=== Stored data ===
---
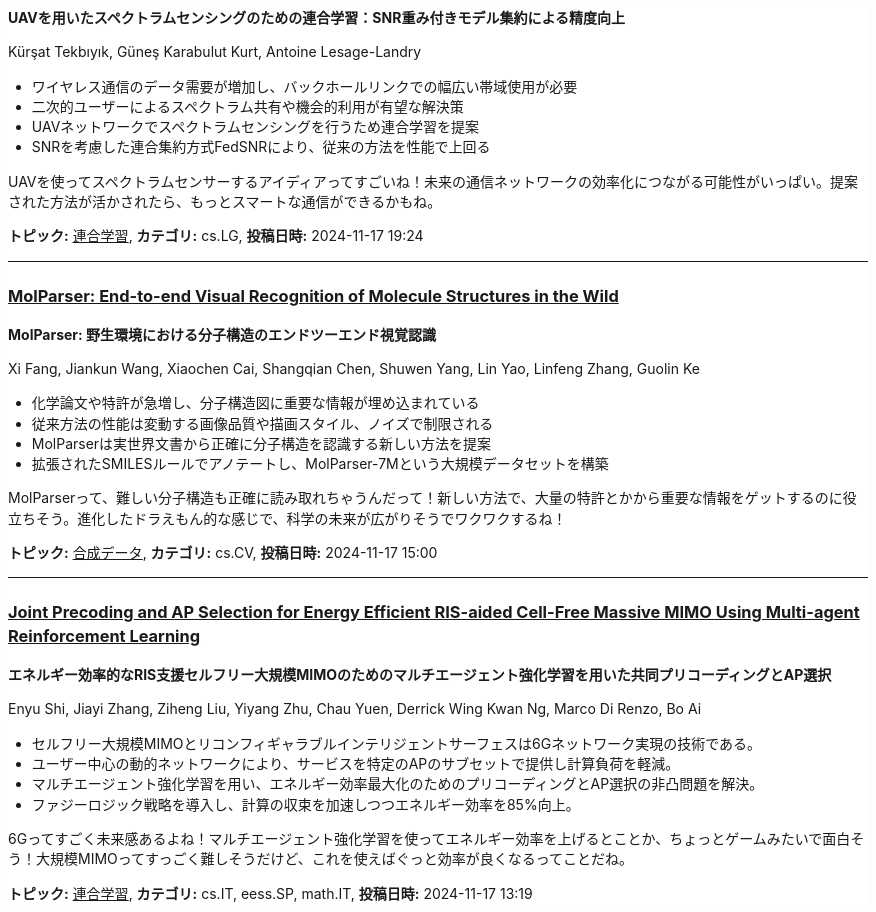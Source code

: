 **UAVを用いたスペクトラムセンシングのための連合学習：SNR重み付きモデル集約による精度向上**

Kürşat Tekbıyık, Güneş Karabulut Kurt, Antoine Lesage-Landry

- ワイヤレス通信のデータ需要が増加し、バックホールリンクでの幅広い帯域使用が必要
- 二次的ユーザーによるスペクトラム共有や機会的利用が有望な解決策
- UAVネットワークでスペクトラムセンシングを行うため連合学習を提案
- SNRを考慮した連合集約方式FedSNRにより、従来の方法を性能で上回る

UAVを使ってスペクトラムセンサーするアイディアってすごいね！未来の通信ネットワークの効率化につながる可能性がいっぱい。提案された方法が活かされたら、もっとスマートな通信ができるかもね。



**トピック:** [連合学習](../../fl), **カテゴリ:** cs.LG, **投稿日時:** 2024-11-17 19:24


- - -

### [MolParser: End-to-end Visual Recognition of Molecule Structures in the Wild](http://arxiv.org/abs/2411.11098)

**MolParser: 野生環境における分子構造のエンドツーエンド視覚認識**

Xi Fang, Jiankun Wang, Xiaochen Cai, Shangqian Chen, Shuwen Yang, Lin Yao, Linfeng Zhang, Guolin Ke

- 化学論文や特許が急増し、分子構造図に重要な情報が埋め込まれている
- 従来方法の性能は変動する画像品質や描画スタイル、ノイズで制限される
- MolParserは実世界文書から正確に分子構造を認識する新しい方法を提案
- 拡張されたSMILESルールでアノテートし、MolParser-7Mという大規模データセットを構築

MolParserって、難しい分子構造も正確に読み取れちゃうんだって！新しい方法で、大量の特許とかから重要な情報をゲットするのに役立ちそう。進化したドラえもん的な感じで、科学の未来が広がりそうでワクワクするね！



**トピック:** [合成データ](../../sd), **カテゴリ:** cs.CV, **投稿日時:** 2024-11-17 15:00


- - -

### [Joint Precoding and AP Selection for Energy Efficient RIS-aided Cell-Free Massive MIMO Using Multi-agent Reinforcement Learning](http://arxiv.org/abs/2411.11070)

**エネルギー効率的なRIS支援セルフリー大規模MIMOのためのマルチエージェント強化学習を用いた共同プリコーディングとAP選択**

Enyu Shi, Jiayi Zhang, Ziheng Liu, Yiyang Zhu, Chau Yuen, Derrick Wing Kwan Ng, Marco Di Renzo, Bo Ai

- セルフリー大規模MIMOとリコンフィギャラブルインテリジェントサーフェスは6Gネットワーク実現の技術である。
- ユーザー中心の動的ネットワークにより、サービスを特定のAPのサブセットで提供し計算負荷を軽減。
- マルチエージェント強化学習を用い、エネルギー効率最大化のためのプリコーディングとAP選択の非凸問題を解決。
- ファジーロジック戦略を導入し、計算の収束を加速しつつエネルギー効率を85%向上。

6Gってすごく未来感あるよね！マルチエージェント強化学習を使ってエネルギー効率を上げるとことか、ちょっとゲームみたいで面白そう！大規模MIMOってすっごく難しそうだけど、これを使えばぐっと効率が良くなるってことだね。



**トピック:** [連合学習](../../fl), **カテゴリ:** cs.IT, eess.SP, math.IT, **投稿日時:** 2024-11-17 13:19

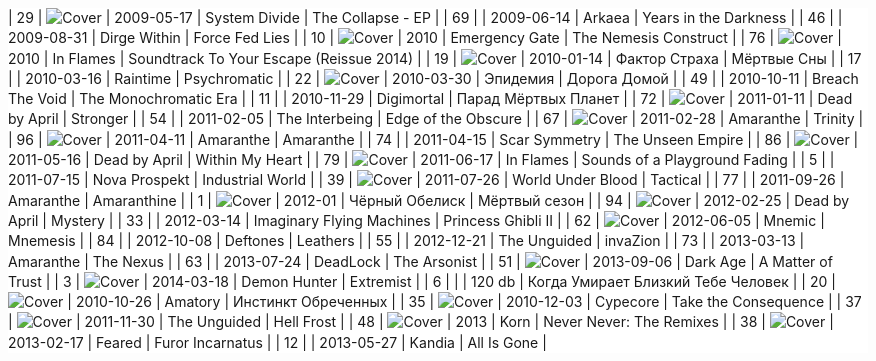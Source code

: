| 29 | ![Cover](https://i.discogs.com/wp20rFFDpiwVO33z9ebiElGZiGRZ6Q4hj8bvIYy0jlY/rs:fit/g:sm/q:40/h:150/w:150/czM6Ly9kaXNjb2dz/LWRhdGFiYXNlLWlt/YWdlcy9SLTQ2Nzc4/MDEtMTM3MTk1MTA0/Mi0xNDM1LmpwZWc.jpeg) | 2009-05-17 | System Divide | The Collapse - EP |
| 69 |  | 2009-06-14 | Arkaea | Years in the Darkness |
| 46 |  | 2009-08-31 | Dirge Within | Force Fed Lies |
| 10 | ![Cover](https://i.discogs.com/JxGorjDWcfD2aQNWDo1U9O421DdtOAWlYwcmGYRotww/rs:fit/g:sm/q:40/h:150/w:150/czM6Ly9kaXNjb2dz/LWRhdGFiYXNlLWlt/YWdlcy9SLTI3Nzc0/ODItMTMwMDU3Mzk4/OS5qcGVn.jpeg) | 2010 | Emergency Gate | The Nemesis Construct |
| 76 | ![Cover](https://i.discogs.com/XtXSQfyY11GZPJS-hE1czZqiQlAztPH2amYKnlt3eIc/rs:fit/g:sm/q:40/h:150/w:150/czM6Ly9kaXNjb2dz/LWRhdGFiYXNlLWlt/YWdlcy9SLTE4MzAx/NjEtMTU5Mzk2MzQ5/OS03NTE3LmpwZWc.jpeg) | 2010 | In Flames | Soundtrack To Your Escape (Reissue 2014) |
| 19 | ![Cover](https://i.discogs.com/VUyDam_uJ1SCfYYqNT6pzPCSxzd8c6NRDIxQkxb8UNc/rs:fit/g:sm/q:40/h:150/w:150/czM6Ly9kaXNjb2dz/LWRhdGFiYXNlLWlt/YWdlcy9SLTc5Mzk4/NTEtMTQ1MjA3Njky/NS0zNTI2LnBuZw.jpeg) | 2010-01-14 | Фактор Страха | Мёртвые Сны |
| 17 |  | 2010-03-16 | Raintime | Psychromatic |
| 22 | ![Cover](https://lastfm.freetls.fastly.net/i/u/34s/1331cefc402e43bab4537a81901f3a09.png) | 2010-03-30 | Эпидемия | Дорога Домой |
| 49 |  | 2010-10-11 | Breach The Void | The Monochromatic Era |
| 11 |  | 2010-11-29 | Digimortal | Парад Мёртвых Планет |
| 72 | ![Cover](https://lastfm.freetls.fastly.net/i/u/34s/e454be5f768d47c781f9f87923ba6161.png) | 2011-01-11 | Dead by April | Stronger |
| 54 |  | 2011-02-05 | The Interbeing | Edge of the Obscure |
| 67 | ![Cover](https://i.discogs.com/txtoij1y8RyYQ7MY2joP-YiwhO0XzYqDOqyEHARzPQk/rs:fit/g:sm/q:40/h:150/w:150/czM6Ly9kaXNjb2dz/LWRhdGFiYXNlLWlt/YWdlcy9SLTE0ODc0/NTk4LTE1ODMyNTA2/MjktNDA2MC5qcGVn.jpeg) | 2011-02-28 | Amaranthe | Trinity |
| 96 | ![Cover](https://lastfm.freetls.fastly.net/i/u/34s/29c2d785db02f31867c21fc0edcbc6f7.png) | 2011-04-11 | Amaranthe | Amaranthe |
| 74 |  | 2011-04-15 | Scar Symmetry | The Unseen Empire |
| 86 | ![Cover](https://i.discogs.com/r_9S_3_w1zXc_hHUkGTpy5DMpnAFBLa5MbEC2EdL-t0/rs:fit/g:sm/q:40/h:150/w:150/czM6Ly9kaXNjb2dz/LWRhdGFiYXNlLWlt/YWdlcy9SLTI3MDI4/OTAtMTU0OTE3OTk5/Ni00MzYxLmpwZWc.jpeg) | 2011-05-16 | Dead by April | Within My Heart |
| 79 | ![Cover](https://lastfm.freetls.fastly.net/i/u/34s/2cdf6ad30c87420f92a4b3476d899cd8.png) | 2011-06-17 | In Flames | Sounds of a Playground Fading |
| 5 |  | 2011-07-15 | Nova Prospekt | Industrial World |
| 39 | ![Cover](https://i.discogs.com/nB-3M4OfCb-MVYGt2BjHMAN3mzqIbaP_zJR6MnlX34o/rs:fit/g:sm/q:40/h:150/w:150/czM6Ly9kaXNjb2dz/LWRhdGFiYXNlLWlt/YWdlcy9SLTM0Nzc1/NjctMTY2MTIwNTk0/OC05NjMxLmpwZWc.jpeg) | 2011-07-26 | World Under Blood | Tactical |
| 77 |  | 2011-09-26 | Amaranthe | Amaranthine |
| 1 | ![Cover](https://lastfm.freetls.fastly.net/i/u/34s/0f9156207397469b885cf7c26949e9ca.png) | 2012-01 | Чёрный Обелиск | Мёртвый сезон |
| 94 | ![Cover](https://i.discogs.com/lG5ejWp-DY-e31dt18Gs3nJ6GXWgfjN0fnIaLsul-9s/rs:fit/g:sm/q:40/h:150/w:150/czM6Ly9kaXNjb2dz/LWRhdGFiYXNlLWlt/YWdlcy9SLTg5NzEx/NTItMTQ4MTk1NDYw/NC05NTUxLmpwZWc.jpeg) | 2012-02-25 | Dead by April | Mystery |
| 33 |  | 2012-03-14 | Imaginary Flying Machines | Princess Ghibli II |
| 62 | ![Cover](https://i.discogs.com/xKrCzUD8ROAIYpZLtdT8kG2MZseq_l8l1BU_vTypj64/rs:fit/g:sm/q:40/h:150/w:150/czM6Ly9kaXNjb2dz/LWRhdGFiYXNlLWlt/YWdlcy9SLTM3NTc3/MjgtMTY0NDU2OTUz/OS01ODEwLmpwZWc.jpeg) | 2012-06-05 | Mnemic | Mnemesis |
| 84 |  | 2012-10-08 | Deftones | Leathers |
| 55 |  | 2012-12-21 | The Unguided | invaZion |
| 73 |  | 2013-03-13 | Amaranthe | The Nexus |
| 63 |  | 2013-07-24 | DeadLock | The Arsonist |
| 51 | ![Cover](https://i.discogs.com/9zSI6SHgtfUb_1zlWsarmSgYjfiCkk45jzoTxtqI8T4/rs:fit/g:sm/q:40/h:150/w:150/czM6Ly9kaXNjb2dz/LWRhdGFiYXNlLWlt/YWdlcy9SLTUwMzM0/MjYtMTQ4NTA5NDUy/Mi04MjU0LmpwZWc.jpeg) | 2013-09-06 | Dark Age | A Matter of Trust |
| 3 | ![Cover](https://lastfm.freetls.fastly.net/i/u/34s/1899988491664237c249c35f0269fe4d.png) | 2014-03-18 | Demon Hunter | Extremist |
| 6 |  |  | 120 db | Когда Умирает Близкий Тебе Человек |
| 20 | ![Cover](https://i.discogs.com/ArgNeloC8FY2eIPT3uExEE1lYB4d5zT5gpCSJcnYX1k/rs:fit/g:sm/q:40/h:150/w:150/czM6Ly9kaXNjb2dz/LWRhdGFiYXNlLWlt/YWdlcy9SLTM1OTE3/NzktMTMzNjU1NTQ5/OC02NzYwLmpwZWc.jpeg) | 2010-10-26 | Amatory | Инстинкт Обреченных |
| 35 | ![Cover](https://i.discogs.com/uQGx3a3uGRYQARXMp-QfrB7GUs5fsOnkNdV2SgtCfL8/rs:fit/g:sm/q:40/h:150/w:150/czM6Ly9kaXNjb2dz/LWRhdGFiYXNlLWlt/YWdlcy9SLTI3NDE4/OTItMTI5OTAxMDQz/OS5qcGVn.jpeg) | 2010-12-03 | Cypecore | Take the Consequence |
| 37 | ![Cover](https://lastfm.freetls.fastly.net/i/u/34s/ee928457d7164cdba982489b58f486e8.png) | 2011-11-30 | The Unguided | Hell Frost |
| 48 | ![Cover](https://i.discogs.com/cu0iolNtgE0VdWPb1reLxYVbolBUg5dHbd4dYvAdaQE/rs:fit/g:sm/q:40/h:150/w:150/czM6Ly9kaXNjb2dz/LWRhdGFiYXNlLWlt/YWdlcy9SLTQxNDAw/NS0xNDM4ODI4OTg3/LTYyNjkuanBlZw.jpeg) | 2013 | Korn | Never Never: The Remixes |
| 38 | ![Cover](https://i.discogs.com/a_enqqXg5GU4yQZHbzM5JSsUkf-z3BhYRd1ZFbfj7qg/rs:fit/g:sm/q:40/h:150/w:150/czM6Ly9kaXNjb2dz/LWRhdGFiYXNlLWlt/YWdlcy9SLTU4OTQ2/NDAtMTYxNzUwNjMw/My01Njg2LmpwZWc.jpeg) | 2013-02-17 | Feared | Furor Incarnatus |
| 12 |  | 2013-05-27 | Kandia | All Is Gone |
---
=== What the task requires ===
Those lines of the records that contain the string "World" should be identified and copied.

=== Output for this task ===
| 5 |  | 2011-07-15 | Nova Prospekt | Industrial World |
| 39 | ![Cover](https://i.discogs.com/nB-3M4OfCb-MVYGt2BjHMAN3mzqIbaP_zJR6MnlX34o/rs:fit/g:sm/q:40/h:150/w:150/czM6Ly9kaXNjb2dz/LWRhdGFiYXNlLWlt/YWdlcy9SLTM0Nzc1/NjctMTY2MTIwNTk0/OC05NjMxLmpwZWc.jpeg) | 2011-07-26 | World Under Blood | Tactical |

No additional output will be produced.